Whilst body safety messages are essential, we also want to promote innocent and natural behaviours that are part of a healthy family life. Supervised bath time can be a very special bonding time for siblings, as well as a whole lot of fun! I don’t normally give a specific age, as generally the separation happens naturally, with children requesting the privacy themselves, as they become more self-conscious about their bodies or if they begin to develop. Supervision though is always key – if siblings begin to act inappropriately, then use the opportunity to discuss boundaries and if the behaviour continues then it’s time to separate.
At swimming lessons parents usually undress their children in public view – is this ok?

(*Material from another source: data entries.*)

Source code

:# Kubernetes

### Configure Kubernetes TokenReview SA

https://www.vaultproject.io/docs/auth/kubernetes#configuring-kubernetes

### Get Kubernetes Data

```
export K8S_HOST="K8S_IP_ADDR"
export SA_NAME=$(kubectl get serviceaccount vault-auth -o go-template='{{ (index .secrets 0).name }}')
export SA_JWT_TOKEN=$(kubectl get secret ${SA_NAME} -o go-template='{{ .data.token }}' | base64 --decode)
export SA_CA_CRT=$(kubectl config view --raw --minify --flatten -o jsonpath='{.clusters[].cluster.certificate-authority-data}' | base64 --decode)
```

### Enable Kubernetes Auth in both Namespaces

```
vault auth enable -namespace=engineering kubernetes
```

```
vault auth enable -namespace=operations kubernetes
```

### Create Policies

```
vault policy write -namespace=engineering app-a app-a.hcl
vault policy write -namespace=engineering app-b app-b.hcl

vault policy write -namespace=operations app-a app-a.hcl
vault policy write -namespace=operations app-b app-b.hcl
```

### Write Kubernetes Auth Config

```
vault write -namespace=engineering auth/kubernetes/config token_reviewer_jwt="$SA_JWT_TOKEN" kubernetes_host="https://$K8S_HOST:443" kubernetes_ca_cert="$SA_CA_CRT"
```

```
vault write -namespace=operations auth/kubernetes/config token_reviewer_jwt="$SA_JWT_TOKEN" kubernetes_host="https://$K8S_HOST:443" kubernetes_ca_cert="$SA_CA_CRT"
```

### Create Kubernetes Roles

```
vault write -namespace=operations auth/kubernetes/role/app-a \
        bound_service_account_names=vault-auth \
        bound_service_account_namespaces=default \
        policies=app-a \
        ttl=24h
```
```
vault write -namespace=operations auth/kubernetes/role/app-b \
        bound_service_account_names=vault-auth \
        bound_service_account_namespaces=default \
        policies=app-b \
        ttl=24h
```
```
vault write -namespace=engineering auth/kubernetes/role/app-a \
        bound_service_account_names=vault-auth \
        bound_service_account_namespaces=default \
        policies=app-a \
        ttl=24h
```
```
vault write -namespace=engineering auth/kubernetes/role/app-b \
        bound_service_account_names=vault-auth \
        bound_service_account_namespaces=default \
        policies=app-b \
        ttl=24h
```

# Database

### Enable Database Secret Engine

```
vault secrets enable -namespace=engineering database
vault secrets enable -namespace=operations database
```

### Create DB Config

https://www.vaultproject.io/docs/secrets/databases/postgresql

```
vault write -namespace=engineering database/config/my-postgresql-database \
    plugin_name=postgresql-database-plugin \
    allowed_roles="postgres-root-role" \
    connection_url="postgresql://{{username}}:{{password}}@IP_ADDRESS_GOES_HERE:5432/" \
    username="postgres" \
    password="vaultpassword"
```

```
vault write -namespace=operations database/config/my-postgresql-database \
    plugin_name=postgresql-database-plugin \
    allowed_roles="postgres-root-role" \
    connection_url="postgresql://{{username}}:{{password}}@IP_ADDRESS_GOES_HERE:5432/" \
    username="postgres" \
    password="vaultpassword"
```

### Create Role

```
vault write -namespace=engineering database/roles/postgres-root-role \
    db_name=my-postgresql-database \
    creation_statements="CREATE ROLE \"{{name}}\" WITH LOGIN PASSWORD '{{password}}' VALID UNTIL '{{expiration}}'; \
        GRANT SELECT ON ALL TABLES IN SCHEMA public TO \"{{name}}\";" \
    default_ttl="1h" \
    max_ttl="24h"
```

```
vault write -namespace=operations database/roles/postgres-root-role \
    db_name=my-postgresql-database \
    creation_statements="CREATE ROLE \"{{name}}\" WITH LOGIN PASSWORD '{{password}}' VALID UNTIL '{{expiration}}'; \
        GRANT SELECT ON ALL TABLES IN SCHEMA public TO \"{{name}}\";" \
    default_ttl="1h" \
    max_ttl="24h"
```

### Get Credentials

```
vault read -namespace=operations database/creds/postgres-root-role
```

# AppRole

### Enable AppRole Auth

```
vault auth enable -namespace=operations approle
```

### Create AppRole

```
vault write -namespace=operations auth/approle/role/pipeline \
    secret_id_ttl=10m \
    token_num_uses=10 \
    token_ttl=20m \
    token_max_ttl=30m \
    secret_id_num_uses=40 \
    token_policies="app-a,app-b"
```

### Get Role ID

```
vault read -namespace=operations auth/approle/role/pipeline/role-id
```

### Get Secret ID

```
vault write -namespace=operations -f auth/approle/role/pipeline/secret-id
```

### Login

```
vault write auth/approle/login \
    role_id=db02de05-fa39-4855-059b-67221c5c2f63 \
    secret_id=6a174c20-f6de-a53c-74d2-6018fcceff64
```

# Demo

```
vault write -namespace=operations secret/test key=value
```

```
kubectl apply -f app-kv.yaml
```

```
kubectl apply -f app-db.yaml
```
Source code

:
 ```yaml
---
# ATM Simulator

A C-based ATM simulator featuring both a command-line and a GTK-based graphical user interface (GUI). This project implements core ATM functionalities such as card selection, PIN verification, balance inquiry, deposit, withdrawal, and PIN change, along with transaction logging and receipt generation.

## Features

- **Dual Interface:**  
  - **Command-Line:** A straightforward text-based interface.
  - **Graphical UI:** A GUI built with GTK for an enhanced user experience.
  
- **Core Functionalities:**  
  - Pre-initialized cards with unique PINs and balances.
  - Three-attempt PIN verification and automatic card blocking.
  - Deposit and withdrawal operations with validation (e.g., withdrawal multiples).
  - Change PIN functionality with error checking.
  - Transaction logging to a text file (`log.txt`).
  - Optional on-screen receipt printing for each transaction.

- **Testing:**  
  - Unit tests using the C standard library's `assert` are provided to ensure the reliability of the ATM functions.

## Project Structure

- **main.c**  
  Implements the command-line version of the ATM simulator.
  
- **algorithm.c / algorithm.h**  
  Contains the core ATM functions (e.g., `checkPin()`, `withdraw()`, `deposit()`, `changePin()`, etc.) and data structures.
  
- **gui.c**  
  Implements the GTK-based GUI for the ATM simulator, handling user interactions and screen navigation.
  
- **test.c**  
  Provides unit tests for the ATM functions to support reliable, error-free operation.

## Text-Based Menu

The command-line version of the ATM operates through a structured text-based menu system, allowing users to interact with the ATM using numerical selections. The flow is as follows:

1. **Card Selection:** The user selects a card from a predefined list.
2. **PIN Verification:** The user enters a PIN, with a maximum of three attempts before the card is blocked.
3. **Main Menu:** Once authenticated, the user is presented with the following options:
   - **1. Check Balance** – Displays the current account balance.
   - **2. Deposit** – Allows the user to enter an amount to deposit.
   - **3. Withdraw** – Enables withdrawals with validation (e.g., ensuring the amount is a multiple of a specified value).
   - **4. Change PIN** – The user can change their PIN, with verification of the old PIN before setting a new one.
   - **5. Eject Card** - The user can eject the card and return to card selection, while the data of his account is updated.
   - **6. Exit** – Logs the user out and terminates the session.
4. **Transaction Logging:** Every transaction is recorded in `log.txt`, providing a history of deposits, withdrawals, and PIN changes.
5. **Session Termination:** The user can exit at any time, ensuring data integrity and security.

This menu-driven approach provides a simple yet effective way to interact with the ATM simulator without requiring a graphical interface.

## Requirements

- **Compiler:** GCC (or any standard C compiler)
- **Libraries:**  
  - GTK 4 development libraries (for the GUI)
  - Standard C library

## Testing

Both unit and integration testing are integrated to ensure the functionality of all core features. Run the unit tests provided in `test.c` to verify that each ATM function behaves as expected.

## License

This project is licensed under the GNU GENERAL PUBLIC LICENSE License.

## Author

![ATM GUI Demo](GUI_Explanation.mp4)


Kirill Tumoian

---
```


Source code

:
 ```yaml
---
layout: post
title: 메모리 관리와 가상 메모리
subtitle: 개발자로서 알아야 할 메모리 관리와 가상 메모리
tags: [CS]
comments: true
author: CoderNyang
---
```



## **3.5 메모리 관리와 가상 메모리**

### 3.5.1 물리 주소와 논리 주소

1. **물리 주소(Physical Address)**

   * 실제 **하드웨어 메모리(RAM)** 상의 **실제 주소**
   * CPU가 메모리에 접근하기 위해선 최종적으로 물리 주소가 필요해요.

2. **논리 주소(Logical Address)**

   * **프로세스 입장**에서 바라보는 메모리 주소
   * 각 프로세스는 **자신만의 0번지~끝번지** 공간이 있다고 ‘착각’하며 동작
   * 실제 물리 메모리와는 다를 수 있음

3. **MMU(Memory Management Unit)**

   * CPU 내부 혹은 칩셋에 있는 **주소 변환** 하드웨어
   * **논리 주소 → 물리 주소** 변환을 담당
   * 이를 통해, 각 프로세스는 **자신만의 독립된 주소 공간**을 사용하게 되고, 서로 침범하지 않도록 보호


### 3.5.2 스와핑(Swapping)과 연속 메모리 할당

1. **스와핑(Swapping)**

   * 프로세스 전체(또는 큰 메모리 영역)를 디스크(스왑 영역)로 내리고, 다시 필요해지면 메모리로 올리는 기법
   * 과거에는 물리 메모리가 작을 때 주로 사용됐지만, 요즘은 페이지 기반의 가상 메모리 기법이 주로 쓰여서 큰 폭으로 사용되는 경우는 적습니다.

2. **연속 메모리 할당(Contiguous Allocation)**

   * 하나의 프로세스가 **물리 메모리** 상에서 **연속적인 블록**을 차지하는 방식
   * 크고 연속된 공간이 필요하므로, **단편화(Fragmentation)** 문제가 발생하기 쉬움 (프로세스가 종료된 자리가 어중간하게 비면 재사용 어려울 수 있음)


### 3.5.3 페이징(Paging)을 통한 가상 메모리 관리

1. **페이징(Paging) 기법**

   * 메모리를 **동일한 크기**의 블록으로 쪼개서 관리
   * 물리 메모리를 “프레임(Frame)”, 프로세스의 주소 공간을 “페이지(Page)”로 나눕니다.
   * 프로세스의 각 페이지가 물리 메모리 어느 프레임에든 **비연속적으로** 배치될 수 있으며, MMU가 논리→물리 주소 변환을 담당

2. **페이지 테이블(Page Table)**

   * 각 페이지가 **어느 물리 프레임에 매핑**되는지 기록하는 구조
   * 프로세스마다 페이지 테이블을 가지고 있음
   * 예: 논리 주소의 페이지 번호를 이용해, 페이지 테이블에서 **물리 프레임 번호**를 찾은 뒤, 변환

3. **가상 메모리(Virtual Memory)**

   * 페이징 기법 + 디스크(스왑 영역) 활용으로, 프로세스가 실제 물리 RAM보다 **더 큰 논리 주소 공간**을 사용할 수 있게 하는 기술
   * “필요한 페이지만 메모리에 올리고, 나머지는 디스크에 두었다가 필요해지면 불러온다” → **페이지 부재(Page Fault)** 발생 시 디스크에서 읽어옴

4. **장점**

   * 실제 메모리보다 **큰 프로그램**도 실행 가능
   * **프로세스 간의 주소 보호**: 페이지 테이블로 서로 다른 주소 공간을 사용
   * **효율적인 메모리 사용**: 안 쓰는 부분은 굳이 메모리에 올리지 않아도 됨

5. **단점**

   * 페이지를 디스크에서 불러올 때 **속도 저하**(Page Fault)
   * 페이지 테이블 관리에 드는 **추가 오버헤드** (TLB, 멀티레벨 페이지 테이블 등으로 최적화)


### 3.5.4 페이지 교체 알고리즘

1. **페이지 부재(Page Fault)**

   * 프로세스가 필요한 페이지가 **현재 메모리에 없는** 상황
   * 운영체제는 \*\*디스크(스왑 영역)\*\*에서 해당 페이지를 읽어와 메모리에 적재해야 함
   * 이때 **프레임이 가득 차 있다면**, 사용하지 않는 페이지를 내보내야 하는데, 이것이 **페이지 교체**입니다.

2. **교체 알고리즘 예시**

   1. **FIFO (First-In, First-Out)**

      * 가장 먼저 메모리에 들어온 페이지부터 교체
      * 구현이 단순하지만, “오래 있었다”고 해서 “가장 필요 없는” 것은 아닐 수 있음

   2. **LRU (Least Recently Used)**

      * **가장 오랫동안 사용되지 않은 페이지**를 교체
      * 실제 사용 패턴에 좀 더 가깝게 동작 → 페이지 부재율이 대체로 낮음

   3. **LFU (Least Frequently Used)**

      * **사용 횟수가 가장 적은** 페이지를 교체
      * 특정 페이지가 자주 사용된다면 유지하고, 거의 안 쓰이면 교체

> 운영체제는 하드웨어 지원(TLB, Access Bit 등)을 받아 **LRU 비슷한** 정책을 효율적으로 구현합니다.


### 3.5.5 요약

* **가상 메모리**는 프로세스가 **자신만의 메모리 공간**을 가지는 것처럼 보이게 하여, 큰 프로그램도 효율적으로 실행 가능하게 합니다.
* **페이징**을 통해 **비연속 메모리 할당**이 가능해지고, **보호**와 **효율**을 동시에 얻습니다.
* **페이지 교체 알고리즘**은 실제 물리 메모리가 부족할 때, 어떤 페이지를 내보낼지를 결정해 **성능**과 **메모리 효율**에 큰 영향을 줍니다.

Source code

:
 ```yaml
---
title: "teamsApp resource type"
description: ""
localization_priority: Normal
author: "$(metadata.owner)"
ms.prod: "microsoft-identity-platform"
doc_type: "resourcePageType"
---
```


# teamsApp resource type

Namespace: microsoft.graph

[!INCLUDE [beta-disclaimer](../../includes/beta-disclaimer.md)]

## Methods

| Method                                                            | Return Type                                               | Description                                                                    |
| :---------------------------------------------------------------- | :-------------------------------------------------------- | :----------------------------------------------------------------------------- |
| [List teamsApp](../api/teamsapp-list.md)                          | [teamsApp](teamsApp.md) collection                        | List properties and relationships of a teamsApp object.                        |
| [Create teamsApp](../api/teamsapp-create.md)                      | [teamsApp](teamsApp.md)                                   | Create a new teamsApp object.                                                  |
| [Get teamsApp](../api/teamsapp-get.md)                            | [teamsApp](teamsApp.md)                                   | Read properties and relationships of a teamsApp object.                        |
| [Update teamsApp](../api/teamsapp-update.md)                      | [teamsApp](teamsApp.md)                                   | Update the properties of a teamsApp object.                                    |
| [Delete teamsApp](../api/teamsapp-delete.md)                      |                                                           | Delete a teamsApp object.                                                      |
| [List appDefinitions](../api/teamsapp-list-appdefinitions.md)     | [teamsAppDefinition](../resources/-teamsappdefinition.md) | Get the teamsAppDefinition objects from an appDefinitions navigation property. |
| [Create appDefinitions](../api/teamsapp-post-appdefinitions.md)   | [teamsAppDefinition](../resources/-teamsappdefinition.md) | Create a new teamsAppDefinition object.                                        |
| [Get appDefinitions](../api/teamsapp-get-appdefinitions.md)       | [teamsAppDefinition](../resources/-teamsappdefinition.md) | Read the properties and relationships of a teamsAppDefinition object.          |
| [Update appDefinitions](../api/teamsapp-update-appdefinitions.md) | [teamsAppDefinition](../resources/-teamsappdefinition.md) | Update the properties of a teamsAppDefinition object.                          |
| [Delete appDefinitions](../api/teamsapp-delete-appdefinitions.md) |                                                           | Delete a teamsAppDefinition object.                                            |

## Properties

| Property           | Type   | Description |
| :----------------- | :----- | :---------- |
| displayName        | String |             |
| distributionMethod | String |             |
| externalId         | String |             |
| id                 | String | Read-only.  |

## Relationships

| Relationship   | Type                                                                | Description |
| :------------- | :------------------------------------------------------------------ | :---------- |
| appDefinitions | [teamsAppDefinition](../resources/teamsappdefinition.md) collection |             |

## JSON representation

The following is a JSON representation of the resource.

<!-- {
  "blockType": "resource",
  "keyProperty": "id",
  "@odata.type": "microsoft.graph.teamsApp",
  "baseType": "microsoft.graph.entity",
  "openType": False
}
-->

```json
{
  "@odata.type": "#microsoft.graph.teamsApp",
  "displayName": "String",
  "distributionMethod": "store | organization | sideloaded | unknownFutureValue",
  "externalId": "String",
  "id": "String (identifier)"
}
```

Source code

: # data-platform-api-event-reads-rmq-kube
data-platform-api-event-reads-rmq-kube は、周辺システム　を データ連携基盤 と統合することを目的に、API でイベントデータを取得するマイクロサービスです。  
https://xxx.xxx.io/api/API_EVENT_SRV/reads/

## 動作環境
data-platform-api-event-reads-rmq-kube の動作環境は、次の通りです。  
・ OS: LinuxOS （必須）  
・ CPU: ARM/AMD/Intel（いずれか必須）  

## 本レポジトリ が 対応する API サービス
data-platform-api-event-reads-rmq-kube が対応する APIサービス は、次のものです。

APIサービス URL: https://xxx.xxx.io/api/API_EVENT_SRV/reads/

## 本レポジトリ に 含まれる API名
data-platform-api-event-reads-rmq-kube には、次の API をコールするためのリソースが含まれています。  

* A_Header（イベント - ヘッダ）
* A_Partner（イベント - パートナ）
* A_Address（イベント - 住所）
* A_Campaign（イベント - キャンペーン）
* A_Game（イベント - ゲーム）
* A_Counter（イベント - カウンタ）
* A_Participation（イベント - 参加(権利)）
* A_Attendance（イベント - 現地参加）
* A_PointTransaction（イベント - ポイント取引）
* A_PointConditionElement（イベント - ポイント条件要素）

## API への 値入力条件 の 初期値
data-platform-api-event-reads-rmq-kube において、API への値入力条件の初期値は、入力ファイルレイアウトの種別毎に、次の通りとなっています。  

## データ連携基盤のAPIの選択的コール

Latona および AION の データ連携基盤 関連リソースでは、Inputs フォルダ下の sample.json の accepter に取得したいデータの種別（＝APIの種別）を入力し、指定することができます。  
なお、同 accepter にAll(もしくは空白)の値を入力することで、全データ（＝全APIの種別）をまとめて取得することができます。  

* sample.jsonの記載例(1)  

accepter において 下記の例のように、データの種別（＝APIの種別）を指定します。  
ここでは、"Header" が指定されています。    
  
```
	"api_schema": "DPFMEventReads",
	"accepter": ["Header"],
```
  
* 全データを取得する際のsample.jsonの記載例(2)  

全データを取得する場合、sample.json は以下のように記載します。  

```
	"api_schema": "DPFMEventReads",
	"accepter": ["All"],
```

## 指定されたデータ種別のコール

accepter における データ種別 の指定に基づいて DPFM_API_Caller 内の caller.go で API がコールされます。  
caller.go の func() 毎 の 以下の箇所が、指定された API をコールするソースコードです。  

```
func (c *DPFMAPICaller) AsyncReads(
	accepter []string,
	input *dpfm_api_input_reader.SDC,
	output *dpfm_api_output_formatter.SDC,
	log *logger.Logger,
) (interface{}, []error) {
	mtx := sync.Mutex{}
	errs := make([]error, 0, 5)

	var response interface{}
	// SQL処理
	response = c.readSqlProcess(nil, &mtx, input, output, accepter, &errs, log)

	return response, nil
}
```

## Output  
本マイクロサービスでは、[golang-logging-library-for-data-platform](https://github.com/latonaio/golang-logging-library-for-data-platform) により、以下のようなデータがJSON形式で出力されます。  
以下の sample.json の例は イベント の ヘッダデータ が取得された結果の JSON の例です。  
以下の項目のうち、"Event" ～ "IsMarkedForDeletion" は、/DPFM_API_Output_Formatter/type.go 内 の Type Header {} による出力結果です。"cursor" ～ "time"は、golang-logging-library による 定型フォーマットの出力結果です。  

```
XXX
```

Once you begin educating your children about body safety, it is very confusing for them if you do not reinforce the messages. So, while it may be common practice for parents to undress and change their young children in public view, this is not something I recommend. Instead I suggest that you either take them into a private changing cubicle to change, or dry them off, pop them in a towelling robe or dressing gown and take them home to change. If both these options seem too hard, then try wrapping their towel or robe around their body, whilst you change them as discreetly as possible. Use this time to remind your child that you are doing this to help keep their body private.
Should I make my children kiss their relatives when they don’t want to?
Again, reinforcing body safety messages is key to empowering your children so the answer is definitely no. If we are telling our children that they are the boss of their bodies, then it’s important that we support their decisions. (This often becomes an issue around 2 to 3 years of age, when they realise the power they wield by withholding a kiss from Nanna or Pop!!) I recommend explaining to your relatives why you are not going to insist your children kiss or hug them and ask them to respect your decision. Alternatively, you might like to suggest a high-five or a handshake as a less intimate way for your children to respond.
Our family is comfortable walking around naked at home – is this acceptable?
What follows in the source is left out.